--- TASK BRIEF ---
Repeat exactly the lines from the first line of the records through the line containing "m\_data = other.m\_data;", and nothing more.
*** EXTRACTED DATA ***
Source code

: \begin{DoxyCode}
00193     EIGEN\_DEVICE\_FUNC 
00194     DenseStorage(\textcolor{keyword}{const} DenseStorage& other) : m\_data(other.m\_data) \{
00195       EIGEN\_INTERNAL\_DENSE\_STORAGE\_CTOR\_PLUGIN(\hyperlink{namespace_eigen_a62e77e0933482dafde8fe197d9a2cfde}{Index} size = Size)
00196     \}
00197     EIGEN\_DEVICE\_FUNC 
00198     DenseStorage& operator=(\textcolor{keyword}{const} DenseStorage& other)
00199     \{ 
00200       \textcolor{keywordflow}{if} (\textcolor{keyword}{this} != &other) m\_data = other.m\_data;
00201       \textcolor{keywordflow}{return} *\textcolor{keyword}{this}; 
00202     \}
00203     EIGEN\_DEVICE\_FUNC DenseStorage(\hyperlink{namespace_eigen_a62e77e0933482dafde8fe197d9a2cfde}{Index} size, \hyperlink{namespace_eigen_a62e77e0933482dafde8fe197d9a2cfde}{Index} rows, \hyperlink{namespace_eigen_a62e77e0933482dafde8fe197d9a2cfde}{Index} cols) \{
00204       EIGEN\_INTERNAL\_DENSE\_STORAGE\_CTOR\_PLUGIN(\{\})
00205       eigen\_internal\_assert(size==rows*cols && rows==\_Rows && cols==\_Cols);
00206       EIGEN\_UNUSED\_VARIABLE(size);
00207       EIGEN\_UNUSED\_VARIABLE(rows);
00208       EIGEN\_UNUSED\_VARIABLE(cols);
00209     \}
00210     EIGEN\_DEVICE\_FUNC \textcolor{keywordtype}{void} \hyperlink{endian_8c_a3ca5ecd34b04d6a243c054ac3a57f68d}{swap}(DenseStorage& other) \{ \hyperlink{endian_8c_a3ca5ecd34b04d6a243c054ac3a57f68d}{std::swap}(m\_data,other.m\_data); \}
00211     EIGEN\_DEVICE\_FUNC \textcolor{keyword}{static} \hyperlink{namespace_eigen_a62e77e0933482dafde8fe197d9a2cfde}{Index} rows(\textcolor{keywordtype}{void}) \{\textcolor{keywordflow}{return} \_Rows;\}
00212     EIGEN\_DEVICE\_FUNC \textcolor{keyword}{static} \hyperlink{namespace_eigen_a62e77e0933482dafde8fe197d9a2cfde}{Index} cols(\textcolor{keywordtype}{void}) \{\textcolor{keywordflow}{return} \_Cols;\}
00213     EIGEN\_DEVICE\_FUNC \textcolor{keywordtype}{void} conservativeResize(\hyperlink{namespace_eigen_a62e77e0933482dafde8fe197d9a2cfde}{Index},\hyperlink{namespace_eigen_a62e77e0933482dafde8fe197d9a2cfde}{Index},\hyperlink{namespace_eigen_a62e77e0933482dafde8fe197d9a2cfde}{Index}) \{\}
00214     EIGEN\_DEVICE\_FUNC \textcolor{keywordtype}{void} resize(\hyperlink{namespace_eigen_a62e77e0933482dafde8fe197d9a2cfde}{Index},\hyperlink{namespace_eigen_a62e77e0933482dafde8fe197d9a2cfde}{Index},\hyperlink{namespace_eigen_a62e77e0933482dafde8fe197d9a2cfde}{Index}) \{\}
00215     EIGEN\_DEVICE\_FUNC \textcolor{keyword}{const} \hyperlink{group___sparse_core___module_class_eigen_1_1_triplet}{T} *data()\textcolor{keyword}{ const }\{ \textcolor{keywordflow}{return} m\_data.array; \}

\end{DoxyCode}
***
--- EXPECTED ANSWER ---
Source code

: \begin{DoxyCode}
00193     EIGEN\_DEVICE\_FUNC 
00194     DenseStorage(\textcolor{keyword}{const} DenseStorage& other) : m\_data(other.m\_data) \{
00195       EIGEN\_INTERNAL\_DENSE\_STORAGE\_CTOR\_PLUGIN(\hyperlink{namespace_eigen_a62e77e0933482dafde8fe197d9a2cfde}{Index} size = Size)
00196     \}
00197     EIGEN\_DEVICE\_FUNC 
00198     DenseStorage& operator=(\textcolor{keyword}{const} DenseStorage& other)
00199     \{ 
00200       \textcolor{keywordflow}{if} (\textcolor{keyword}{this} != &other) m\_data = other.m\_data;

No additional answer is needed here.